Heidelberg: Jetzt gibt es wieder weiches Wasser in Handschuhsheim und Neuenheim
Von Birgit Sommer
Heidelberg. Dank der vielen Regenfälle in den letzten Wochen können die Stadtwerke Heidelberg jetzt wieder das weiche Handschuhsheimer Quellwasser nutzen. Die Inbetriebnahme der Quellen für die Versorgung der Haushalte in den oberen Hanglagen von Handschuhsheim und Neuenheim sowie zwischen Hirschgasse und Haarlass wird derzeit vorbereitet. Die Umstellung ist nach Angaben einer Sprecherin der Stadtwerke für die nächste Woche geplant – noch vor dem dritten Advent.

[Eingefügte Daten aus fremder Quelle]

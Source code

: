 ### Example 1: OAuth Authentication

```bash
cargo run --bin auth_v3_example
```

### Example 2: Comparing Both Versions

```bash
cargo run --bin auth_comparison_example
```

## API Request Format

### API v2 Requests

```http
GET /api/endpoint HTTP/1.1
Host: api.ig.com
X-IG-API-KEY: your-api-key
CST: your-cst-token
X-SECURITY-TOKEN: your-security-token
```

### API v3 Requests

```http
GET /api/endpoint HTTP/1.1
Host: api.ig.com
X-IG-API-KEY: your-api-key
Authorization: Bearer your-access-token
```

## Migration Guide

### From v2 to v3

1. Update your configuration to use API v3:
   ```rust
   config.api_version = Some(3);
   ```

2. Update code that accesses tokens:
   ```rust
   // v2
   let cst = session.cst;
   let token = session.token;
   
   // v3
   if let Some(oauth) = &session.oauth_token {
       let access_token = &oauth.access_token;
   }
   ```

Es zeichne sich ab, dass die Handschuhsheimer Quellen, unterstützt durch die Quellen in Ziegelhausen, genügend Trinkwasser für die Versorgung lieferten, sagte die Sprecherin. Und weil der Wasserverbrauch im Winter sowieso geringer ausfalle als in den Sommermonaten, sollte die Schüttung ausreichen. Derzeit laufen noch Laboranalysen zur Qualitätsüberwachung. „Im Frühjahr steigt erfahrungsgemäß der Wasserverbrauch wieder. Ob eine Versorgung aus den Quellen dann noch möglich ist, hängt davon ab, ob in den kommenden Wochen weiterhin durchschnittliche Niederschläge fallen“, schränkte die Stadtwerkesprecherin noch ein.

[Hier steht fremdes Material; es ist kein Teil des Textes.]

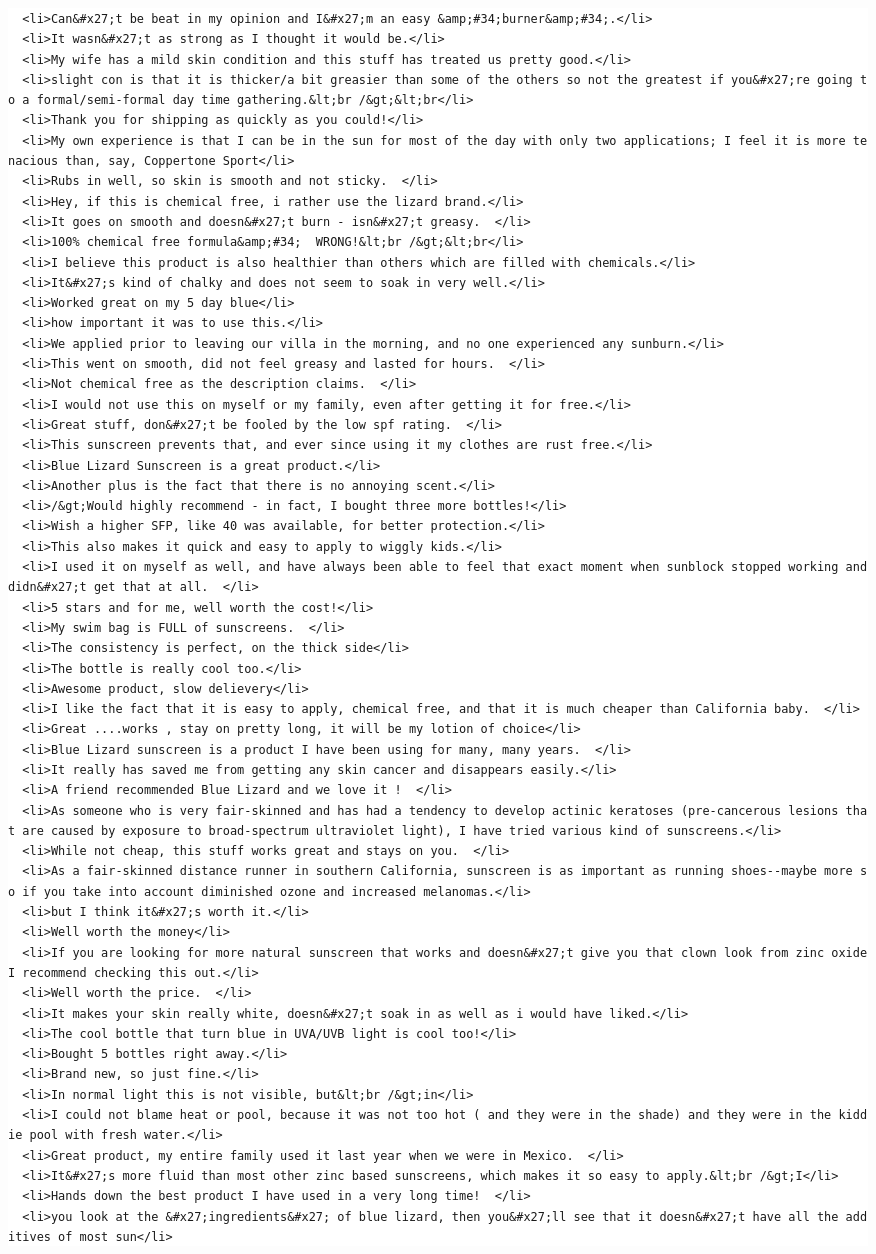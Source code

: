       <li>Can&#x27;t be beat in my opinion and I&#x27;m an easy &amp;#34;burner&amp;#34;.</li>
      <li>It wasn&#x27;t as strong as I thought it would be.</li>
      <li>My wife has a mild skin condition and this stuff has treated us pretty good.</li>
      <li>slight con is that it is thicker/a bit greasier than some of the others so not the greatest if you&#x27;re going to a formal/semi-formal day time gathering.&lt;br /&gt;&lt;br</li>
      <li>Thank you for shipping as quickly as you could!</li>
      <li>My own experience is that I can be in the sun for most of the day with only two applications; I feel it is more tenacious than, say, Coppertone Sport</li>
      <li>Rubs in well, so skin is smooth and not sticky.  </li>
      <li>Hey, if this is chemical free, i rather use the lizard brand.</li>
      <li>It goes on smooth and doesn&#x27;t burn - isn&#x27;t greasy.  </li>
      <li>100% chemical free formula&amp;#34;  WRONG!&lt;br /&gt;&lt;br</li>
      <li>I believe this product is also healthier than others which are filled with chemicals.</li>
      <li>It&#x27;s kind of chalky and does not seem to soak in very well.</li>
      <li>Worked great on my 5 day blue</li>
      <li>how important it was to use this.</li>
      <li>We applied prior to leaving our villa in the morning, and no one experienced any sunburn.</li>
      <li>This went on smooth, did not feel greasy and lasted for hours.  </li>
      <li>Not chemical free as the description claims.  </li>
      <li>I would not use this on myself or my family, even after getting it for free.</li>
      <li>Great stuff, don&#x27;t be fooled by the low spf rating.  </li>
      <li>This sunscreen prevents that, and ever since using it my clothes are rust free.</li>
      <li>Blue Lizard Sunscreen is a great product.</li>
      <li>Another plus is the fact that there is no annoying scent.</li>
      <li>/&gt;Would highly recommend - in fact, I bought three more bottles!</li>
      <li>Wish a higher SFP, like 40 was available, for better protection.</li>
      <li>This also makes it quick and easy to apply to wiggly kids.</li>
      <li>I used it on myself as well, and have always been able to feel that exact moment when sunblock stopped working and didn&#x27;t get that at all.  </li>
      <li>5 stars and for me, well worth the cost!</li>
      <li>My swim bag is FULL of sunscreens.  </li>
      <li>The consistency is perfect, on the thick side</li>
      <li>The bottle is really cool too.</li>
      <li>Awesome product, slow delievery</li>
      <li>I like the fact that it is easy to apply, chemical free, and that it is much cheaper than California baby.  </li>
      <li>Great ....works , stay on pretty long, it will be my lotion of choice</li>
      <li>Blue Lizard sunscreen is a product I have been using for many, many years.  </li>
      <li>It really has saved me from getting any skin cancer and disappears easily.</li>
      <li>A friend recommended Blue Lizard and we love it !  </li>
      <li>As someone who is very fair-skinned and has had a tendency to develop actinic keratoses (pre-cancerous lesions that are caused by exposure to broad-spectrum ultraviolet light), I have tried various kind of sunscreens.</li>
      <li>While not cheap, this stuff works great and stays on you.  </li>
      <li>As a fair-skinned distance runner in southern California, sunscreen is as important as running shoes--maybe more so if you take into account diminished ozone and increased melanomas.</li>
      <li>but I think it&#x27;s worth it.</li>
      <li>Well worth the money</li>
      <li>If you are looking for more natural sunscreen that works and doesn&#x27;t give you that clown look from zinc oxide I recommend checking this out.</li>
      <li>Well worth the price.  </li>
      <li>It makes your skin really white, doesn&#x27;t soak in as well as i would have liked.</li>
      <li>The cool bottle that turn blue in UVA/UVB light is cool too!</li>
      <li>Bought 5 bottles right away.</li>
      <li>Brand new, so just fine.</li>
      <li>In normal light this is not visible, but&lt;br /&gt;in</li>
      <li>I could not blame heat or pool, because it was not too hot ( and they were in the shade) and they were in the kiddie pool with fresh water.</li>
      <li>Great product, my entire family used it last year when we were in Mexico.  </li>
      <li>It&#x27;s more fluid than most other zinc based sunscreens, which makes it so easy to apply.&lt;br /&gt;I</li>
      <li>Hands down the best product I have used in a very long time!  </li>
      <li>you look at the &#x27;ingredients&#x27; of blue lizard, then you&#x27;ll see that it doesn&#x27;t have all the additives of most sun</li>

Schon in der ersten Juli-Woche 2019 hatten die Stadtwerke umgestellt: Statt des gewohnten weichen Hangwassers bekamen die Haushalte kalkhaltiges Grundwasser geliefert. Juni und Juli fielen wieder viel zu trocken aus. Zudem litt der Boden immer noch unter dem extrem trockenen Vorjahr 2018. Laut Deutschem Wetterdienst (DWD) war 2018 das wärmste Jahr seit Beginn der deutschlandweiten Wetterbeobachtung im Jahr 1881 – und gleichzeitig ein extrem trockenes Jahr. Von Ende Juli 2018 bis zum Frühjahr 2019 mussten die betroffenen fünf Prozent der Heidelberger Haushalte schon einmal auf das weiche Wasser verzichten, ebenso wie drei Jahre zuvor von Mitte Juli bis November 2015.

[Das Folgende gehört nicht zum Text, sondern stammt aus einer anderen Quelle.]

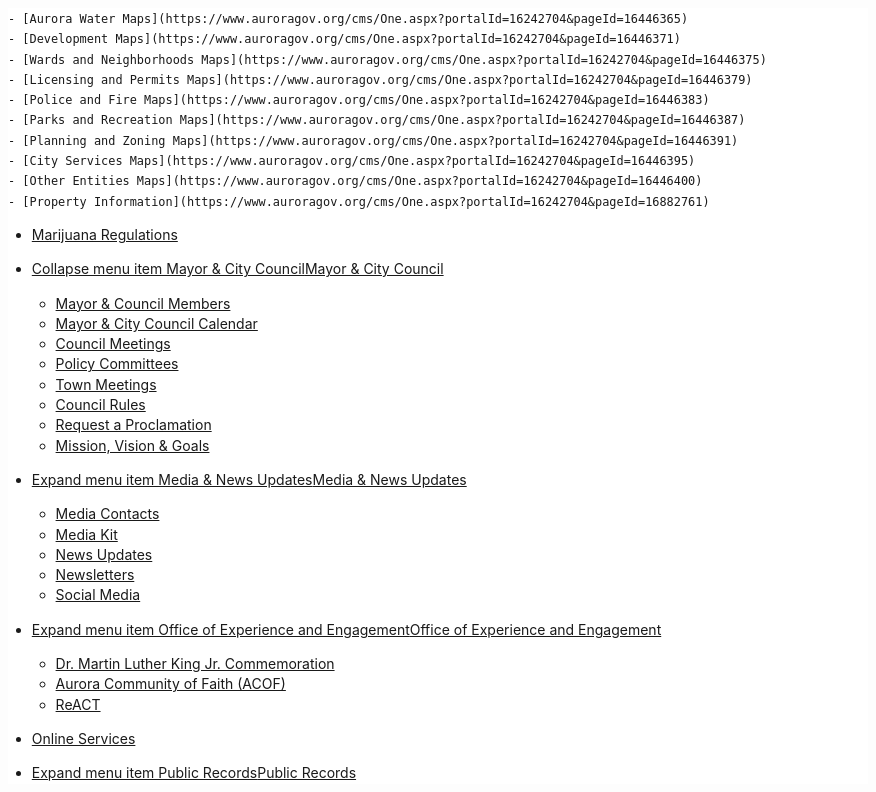     - [Aurora Water Maps](https://www.auroragov.org/cms/One.aspx?portalId=16242704&pageId=16446365)
    - [Development Maps](https://www.auroragov.org/cms/One.aspx?portalId=16242704&pageId=16446371)
    - [Wards and Neighborhoods Maps](https://www.auroragov.org/cms/One.aspx?portalId=16242704&pageId=16446375)
    - [Licensing and Permits Maps](https://www.auroragov.org/cms/One.aspx?portalId=16242704&pageId=16446379)
    - [Police and Fire Maps](https://www.auroragov.org/cms/One.aspx?portalId=16242704&pageId=16446383)
    - [Parks and Recreation Maps](https://www.auroragov.org/cms/One.aspx?portalId=16242704&pageId=16446387)
    - [Planning and Zoning Maps](https://www.auroragov.org/cms/One.aspx?portalId=16242704&pageId=16446391)
    - [City Services Maps](https://www.auroragov.org/cms/One.aspx?portalId=16242704&pageId=16446395)
    - [Other Entities Maps](https://www.auroragov.org/cms/One.aspx?portalId=16242704&pageId=16446400)
    - [Property Information](https://www.auroragov.org/cms/One.aspx?portalId=16242704&pageId=16882761)
  - [Marijuana Regulations](https://www.auroragov.org/cms/One.aspx?portalId=16242704&pageId=16437054)
  - [Collapse menu item Mayor &amp; City Council](https://www.auroragov.org/cms/One.aspx?portalId=16242704&pageId=16448434%2F)[Mayor &amp; City Council](https://www.auroragov.org/cms/One.aspx?portalId=16242704&pageId=16393923)
    
    - [Mayor &amp; Council Members](https://www.auroragov.org/cms/One.aspx?portalId=16242704&pageId=16446405)
    - [Mayor &amp; City Council Calendar](https://www.auroragov.org/cms/One.aspx?portalId=16242704&pageId=16446409)
    - [Council Meetings](https://www.auroragov.org/cms/One.aspx?portalId=16242704&pageId=16446413)
    - [Policy Committees](https://www.auroragov.org/cms/One.aspx?portalId=16242704&pageId=16444618)
    - [Town Meetings](https://www.auroragov.org/cms/One.aspx?portalId=16242704&pageId=16433764)
    - [Council Rules](https://www.auroragov.org/cms/One.aspx?portalId=16242704&pageId=16446418)
    - [Request a Proclamation](https://www.auroragov.org/cms/One.aspx?portalId=16242704&pageId=16446422)
    - [Mission, Vision &amp; Goals](https://www.auroragov.org/cms/One.aspx?portalId=16242704&pageId=16446426)
  - [Expand menu item Media &amp; News Updates](https://www.auroragov.org/cms/One.aspx?portalId=16242704&pageId=16448434%2F)[Media &amp; News Updates](https://www.auroragov.org/cms/One.aspx?portalId=16242704&pageId=16400318)
    
    - [Media Contacts](https://www.auroragov.org/cms/One.aspx?portalId=16242704&pageId=16400649)
    - [Media Kit](https://www.auroragov.org/cms/One.aspx?portalId=16242704&pageId=16451016)
    - [News Updates](https://www.auroragov.org/cms/One.aspx?portalId=16242704&pageId=16451074)
    - [Newsletters](https://www.auroragov.org/cms/One.aspx?portalId=16242704&pageId=16400674)
    - [Social Media](https://www.auroragov.org/cms/One.aspx?portalId=16242704&pageId=16451034)
  - [Expand menu item Office of Experience and Engagement](https://www.auroragov.org/cms/One.aspx?portalId=16242704&pageId=16448434%2F)[Office of Experience and Engagement](https://www.auroragov.org/cms/One.aspx?portalId=16242704&pageId=17228501)
    
    - [Dr. Martin Luther King Jr. Commemoration](https://www.auroragov.org/cms/One.aspx?portalId=16242704&pageId=16567540)
    - [Aurora Community of Faith (ACOF)](https://www.auroragov.org/cms/One.aspx?portalId=16242704&pageId=17665557)
    - [ReACT](https://www.auroragov.org/cms/One.aspx?portalId=16242704&pageId=17665571)
  - [Online Services](https://www.auroragov.org/cms/One.aspx?portalId=16242704&pageId=16618268)
  - [Expand menu item Public Records](https://www.auroragov.org/cms/One.aspx?portalId=16242704&pageId=16448434%2F)[Public Records](https://www.auroragov.org/cms/One.aspx?portalId=16242704&pageId=16437056)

„Nach Aussage des Umweltbundesamtes waren die Böden bereits im Frühjahr 2019 sehr trocken, die durchschnittliche Bodenfeuchte lag im April deutlich unter den Vorjahreswerten“, erklärte die Sprecherin der Heidelberger Stadtwerke. Erst im vergangenen September änderte sich die Situation: Es gab wieder mehr Regen. Allerdings brauchte es Zeit, bis der ausgetrocknete Boden durchfeuchtet war, Regen wieder in die tieferen, quellbildenden Schichten vordringen und sich wieder neue Wasserreserven bilden konnten. Die Niederschlagsmenge ist für die Stadtwerke aber nur ein Aspekt, wenn es um die Verbesserung der Quellschüttung geht: Es gab vor allem im Spätsommer und Herbst 2019 einige Starkregentage, an denen das Wasser kaum in den Boden einsickerte, sondern an der Oberfläche abfloss.
Vor mehr als 20 Jahren lief auch noch das weiche Wasser vom Schlossberg in die Heidelberger Wasserleitungen. Doch diese Quellen dienen laut den Stadtwerken schon seit 1997/98 nicht mehr der Versorgung.